*Work required*: Look for the word "controllers" in the entries and copy each line where it appears.
---- The records
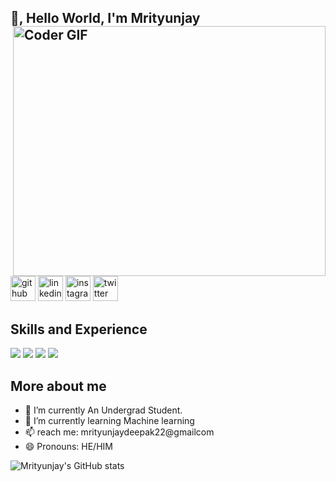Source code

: ## 👋, Hello World, I'm Mrityunjay                                          <img align="right" src="https://user-images.githubusercontent.com/40417995/154032668-e6d984dc-9048-438b-a21d-eb425437007e.gif" alt="Coder GIF" width="500" height="400">
[<img src='https://www.iconsdb.com/icons/preview/white/github-10-xxl.png' alt='github' height='40'>](https://github.com/Mrityunjaydeepak)                  [<img src='https://www.iconsdb.com/icons/preview/white/linkedin-6-xxl.png' alt='linkedin' height='40'>](https://www.linkedin.com/in/mrityunjay-deepak//)              [<img src='https://www.iconsdb.com/icons/preview/white/instagram-xxl.png' alt='instagram' height='40'>](https://www.instagram.com/thakur_mrityunjaydeepak//)          [<img src='https://www.iconsdb.com/icons/preview/white/twitter-xxl.png' alt='twitter' height='40'>](https://twitter.com/maddytkd)                                         
## Skills and Experience                                                            
                                                
 ![](https://img.shields.io/badge/Machine%20Learning-%3C%2F%3E-blueviolet) 
 ![](https://img.shields.io/badge/Core%20Java-%3C%2F%3E-yellow) 
 ![](https://img.shields.io/badge/Python-%7C-0%2C%2022%2C%20100)
 ![](https://img.shields.io/badge/SQL-%7C-orange)      
 
 ## More about me 

 - 🔭 I’m currently An Undergrad Student.                                             
 - 🌱 I’m currently learning Machine learning  
 - 📫  reach me: mrityunjaydeepak22@gmailcom 
 - 😄 Pronouns: HE/HIM 




  ![Mrityunjay's GitHub stats](https://github-readme-stats.vercel.app/api?username=Mrityunjaydeepak&theme=gotham_icons=true)                                                       






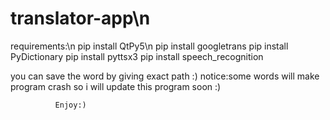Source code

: # translator-app\n
requirements:\n
      pip install QtPy5\n
      pip install googletrans
      pip install PyDictionary
      pip install pyttsx3
      pip install speech_recognition
      
you can save the word by giving exact path :)
notice:some words will make program crash so i will update this program soon :)
          
              Enjoy:)
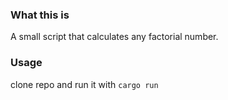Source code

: ### What this is ###
A small script that calculates any factorial number.

### Usage ###
clone repo and run it with `cargo run`

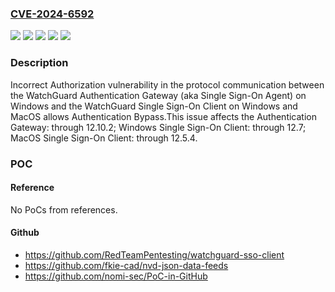 ### [CVE-2024-6592](https://cve.mitre.org/cgi-bin/cvename.cgi?name=CVE-2024-6592)
![](https://img.shields.io/static/v1?label=Product&message=Authentication%20Gateway&color=blue)
![](https://img.shields.io/static/v1?label=Product&message=Single%20Sign-On%20Client&color=blue)
![](https://img.shields.io/static/v1?label=Version&message=0%3C%3D%2012.10.2%20&color=brighgreen)
![](https://img.shields.io/static/v1?label=Version&message=0%3C%3D%2012.7%20&color=brighgreen)
![](https://img.shields.io/static/v1?label=Vulnerability&message=CWE-863%20Incorrect%20Authorization&color=brighgreen)

### Description

Incorrect Authorization vulnerability in the protocol communication between the WatchGuard Authentication Gateway (aka Single Sign-On Agent) on Windows and the WatchGuard Single Sign-On Client on Windows and MacOS allows Authentication Bypass.This issue affects the Authentication Gateway: through 12.10.2; Windows Single Sign-On Client: through 12.7; MacOS Single Sign-On Client: through 12.5.4.

### POC

#### Reference
No PoCs from references.

#### Github
- https://github.com/RedTeamPentesting/watchguard-sso-client
- https://github.com/fkie-cad/nvd-json-data-feeds
- https://github.com/nomi-sec/PoC-in-GitHub

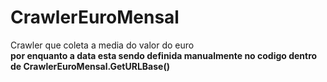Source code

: # CrawlerEuroMensal
Crawler que coleta a media do valor do euro <br>
   <Strong>por enquanto a data esta sendo definida manualmente no codigo dentro de CrawlerEuroMensal.GetURLBase()</strong>
   
   
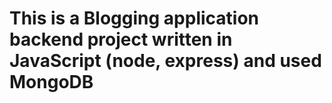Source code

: # This is a Blogging application backend project written in JavaScript (node, express) and used MongoDB

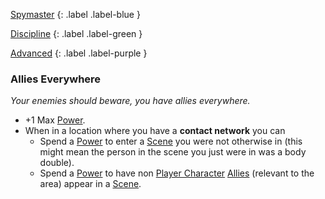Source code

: 
[Spymaster](Game/Blocks/Spymaster)
{: .label .label-blue }

[Discipline](Game/Character-Development#Discipline)
{: .label .label-green }

[Advanced](Game/Character-Development#Advanced)
{: .label .label-purple }
### Allies Everywhere
*Your enemies should beware, you have allies everywhere.*
* +1 Max [Power](Game/Core/Blocks/Power).
* When in a location where you have a **contact network** you can
	* Spend a [Power](Game/Core/Blocks/Power) to enter a [Scene](Game/Core/Terminology#Scene) you were not otherwise in (this might mean the person in the scene you just were in was a body double).
	* Spend a [Power](Game/Core/Blocks/Power) to have non [Player Character](Game/Core/Terminology#Player%20Character) [Allies](Game/Core/Terminology#Ally) (relevant to the area) appear in a [Scene](Game/Core/Terminology#Scene).

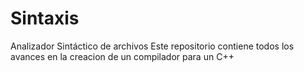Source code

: # Sintaxis
Analizador Sintáctico de archivos
Este repositorio contiene todos los avances en la creacion de un compilador para un C++
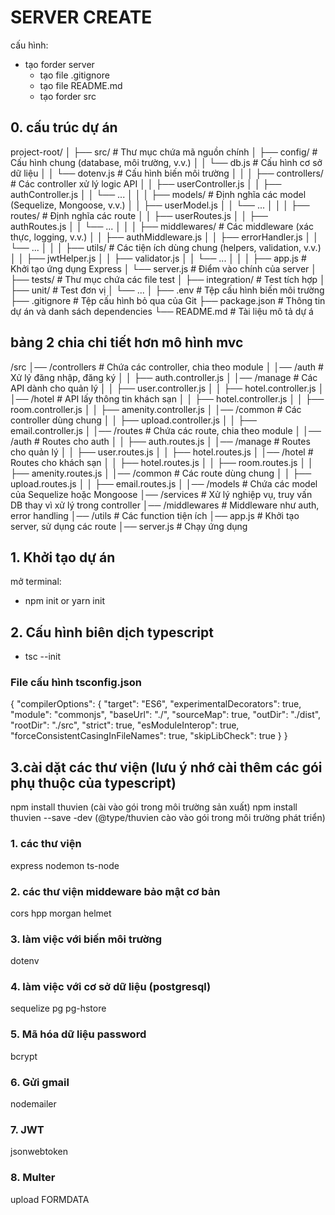 # SERVER CREATE
cấu hình:
- tạo forder server
    + tạo file .gitignore 
    + tạo file README.md
    + tạo forder src
## 0. cấu trúc dự án
project-root/
│
├── src/                    # Thư mục chứa mã nguồn chính
│   ├── config/             # Cấu hình chung (database, môi trường, v.v.)
│   │   └── db.js           # Cấu hình cơ sở dữ liệu
│   │   └── dotenv.js       # Cấu hình biến môi trường
│   │
│   ├── controllers/        # Các controller xử lý logic API
│   │   ├── userController.js
│   │   ├── authController.js
│   │   └── ...
│   │
│   ├── models/             # Định nghĩa các model (Sequelize, Mongoose, v.v.)
│   │   ├── userModel.js
│   │   └── ...
│   │
│   ├── routes/             # Định nghĩa các route
│   │   ├── userRoutes.js
│   │   ├── authRoutes.js
│   │   └── ...
│   │
│   ├── middlewares/        # Các middleware (xác thực, logging, v.v.)
│   │   ├── authMiddleware.js
│   │   ├── errorHandler.js
│   │   └── ...
│   │
│   ├── utils/              # Các tiện ích dùng chung (helpers, validation, v.v.)
│   │   ├── jwtHelper.js
│   │   ├── validator.js
│   │   └── ...
│   │
│   ├── app.js              # Khởi tạo ứng dụng Express
│   └── server.js           # Điểm vào chính của server
│
├── tests/                  # Thư mục chứa các file test
│   ├── integration/        # Test tích hợp
│   ├── unit/               # Test đơn vị
│   └── ...
│
├── .env                    # Tệp cấu hình biến môi trường
├── .gitignore              # Tệp cấu hình bỏ qua của Git
├── package.json            # Thông tin dự án và danh sách dependencies
└── README.md               # Tài liệu mô tả dự á


## bảng 2 chia chi tiết hơn mô hình mvc
/src
│── /controllers        # Chứa các controller, chia theo module
│   │── /auth           # Xử lý đăng nhập, đăng ký
│   │   ├── auth.controller.js
│   │── /manage         # Các API dành cho quản lý
│   │   ├── user.controller.js
│   │   ├── hotel.controller.js
│   │── /hotel          # API lấy thông tin khách sạn
│   │   ├── hotel.controller.js
│   │   ├── room.controller.js
│   │   ├── amenity.controller.js
│   │── /common         # Các controller dùng chung
│   │   ├── upload.controller.js
│   │   ├── email.controller.js
│
│── /routes             # Chứa các route, chia theo module
│   │── /auth           # Routes cho auth
│   │   ├── auth.routes.js
│   │── /manage         # Routes cho quản lý
│   │   ├── user.routes.js
│   │   ├── hotel.routes.js
│   │── /hotel          # Routes cho khách sạn
│   │   ├── hotel.routes.js
│   │   ├── room.routes.js
│   │   ├── amenity.routes.js
│   │── /common         # Các route dùng chung
│   │   ├── upload.routes.js
│   │   ├── email.routes.js
│
│── /models             # Chứa các model của Sequelize hoặc Mongoose
│── /services           # Xử lý nghiệp vụ, truy vấn DB thay vì xử lý trong controller
│── /middlewares        # Middleware như auth, error handling
│── /utils              # Các function tiện ích
│── app.js              # Khởi tạo server, sử dụng các route
│── server.js           # Chạy ứng dụng

## 1. Khởi tạo dự án 
mở terminal: 
- npm init or yarn init 
## 2. Cấu hình biên dịch typescript
- tsc --init
### File cấu hình tsconfig.json
{
  "compilerOptions": {
    "target": "ES6",
    "experimentalDecorators": true,
    "module": "commonjs",
    "baseUrl": "./",
    "sourceMap": true,
    "outDir": "./dist",
    "rootDir": "./src",
    "strict": true,
    "esModuleInterop": true,
    "forceConsistentCasingInFileNames": true,
    "skipLibCheck": true 
  }
}
## 3.cài dặt các thư viện (lưu ý nhớ cài thêm các gói phụ thuộc của typescript)
npm install thuvien (cài vào gói trong môi trường sản xuất)
npm install thuvien --save -dev (@type/thuvien cào vào gói trong môi trường phát triển)

### 1. các thư viện
express nodemon ts-node
### 2. các thư viện middeware bảo mật cơ bản
cors hpp morgan helmet
### 3. làm việc với biến môi trường
dotenv
### 4. làm việc với cơ sở dữ liệu (postgresql)
sequelize 
pg pg-hstore
### 5. Mã hóa dữ liệu password
bcrypt
### 6. Gửi gmail
nodemailer
### 7. JWT
jsonwebtoken
### 8. Multer
upload FORMDATA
--------
*Solution to this exercise*:
│   ├── controllers/        # Các controller xử lý logic API
│── /controllers        # Chứa các controller, chia theo module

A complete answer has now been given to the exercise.